Try it —
Output every entry exactly as written, but omit the pictures.

━━━━

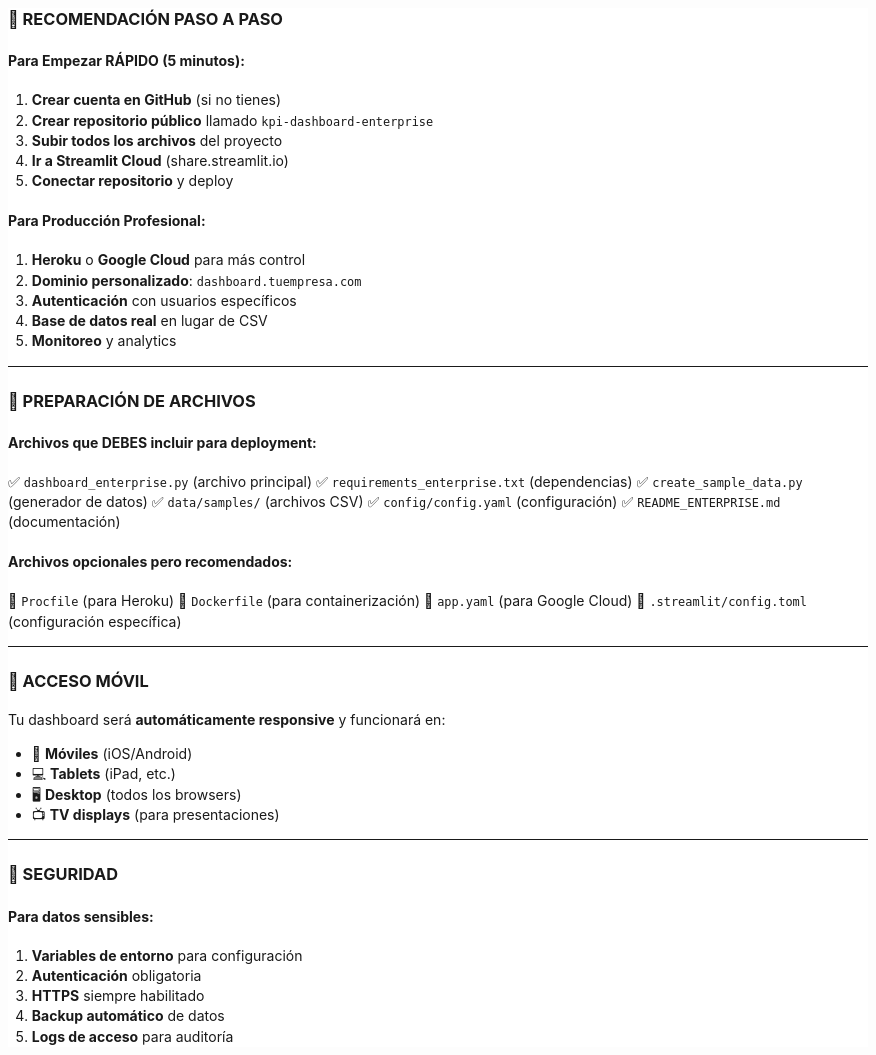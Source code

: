 
### 🚀 RECOMENDACIÓN PASO A PASO

#### Para Empezar RÁPIDO (5 minutos):

1. **Crear cuenta en GitHub** (si no tienes)
2. **Crear repositorio público** llamado `kpi-dashboard-enterprise`
3. **Subir todos los archivos** del proyecto
4. **Ir a Streamlit Cloud** (share.streamlit.io)
5. **Conectar repositorio** y deploy

#### Para Producción Profesional:

1. **Heroku** o **Google Cloud** para más control
2. **Dominio personalizado**: `dashboard.tuempresa.com`
3. **Autenticación** con usuarios específicos
4. **Base de datos real** en lugar de CSV
5. **Monitoreo** y analytics

---

### 🔧 PREPARACIÓN DE ARCHIVOS

#### Archivos que DEBES incluir para deployment:

✅ `dashboard_enterprise.py` (archivo principal)
✅ `requirements_enterprise.txt` (dependencias)
✅ `create_sample_data.py` (generador de datos)
✅ `data/samples/` (archivos CSV)
✅ `config/config.yaml` (configuración)
✅ `README_ENTERPRISE.md` (documentación)

#### Archivos opcionales pero recomendados:

🔄 `Procfile` (para Heroku)
🔄 `Dockerfile` (para containerización)
🔄 `app.yaml` (para Google Cloud)
🔄 `.streamlit/config.toml` (configuración específica)

---

### 📱 ACCESO MÓVIL

Tu dashboard será **automáticamente responsive** y funcionará en:
- 📱 **Móviles** (iOS/Android)
- 💻 **Tablets** (iPad, etc.)
- 🖥️ **Desktop** (todos los browsers)
- 📺 **TV displays** (para presentaciones)

---

### 🔐 SEGURIDAD

#### Para datos sensibles:
1. **Variables de entorno** para configuración
2. **Autenticación** obligatoria
3. **HTTPS** siempre habilitado
4. **Backup automático** de datos
5. **Logs de acceso** para auditoría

━━━━

Response area —
Source code

: 
### 🚀 RECOMENDACIÓN PASO A PASO

#### Para Empezar RÁPIDO (5 minutos):

1. **Crear cuenta en GitHub** (si no tienes)
2. **Crear repositorio público** llamado `kpi-dashboard-enterprise`
3. **Subir todos los archivos** del proyecto
4. **Ir a Streamlit Cloud** (share.streamlit.io)
5. **Conectar repositorio** y deploy

#### Para Producción Profesional:

1. **Heroku** o **Google Cloud** para más control
2. **Dominio personalizado**: `dashboard.tuempresa.com`
3. **Autenticación** con usuarios específicos
4. **Base de datos real** en lugar de CSV
5. **Monitoreo** y analytics

---

### 🔧 PREPARACIÓN DE ARCHIVOS

#### Archivos que DEBES incluir para deployment:

✅ `dashboard_enterprise.py` (archivo principal)
✅ `requirements_enterprise.txt` (dependencias)
✅ `create_sample_data.py` (generador de datos)
✅ `data/samples/` (archivos CSV)
✅ `config/config.yaml` (configuración)
✅ `README_ENTERPRISE.md` (documentación)

#### Archivos opcionales pero recomendados:

🔄 `Procfile` (para Heroku)
🔄 `Dockerfile` (para containerización)
🔄 `app.yaml` (para Google Cloud)
🔄 `.streamlit/config.toml` (configuración específica)

---

### 📱 ACCESO MÓVIL

Tu dashboard será **automáticamente responsive** y funcionará en:
- 📱 **Móviles** (iOS/Android)
- 💻 **Tablets** (iPad, etc.)
- 🖥️ **Desktop** (todos los browsers)
- 📺 **TV displays** (para presentaciones)

---

### 🔐 SEGURIDAD

#### Para datos sensibles:
1. **Variables de entorno** para configuración
2. **Autenticación** obligatoria
3. **HTTPS** siempre habilitado
4. **Backup automático** de datos
5. **Logs de acceso** para auditoría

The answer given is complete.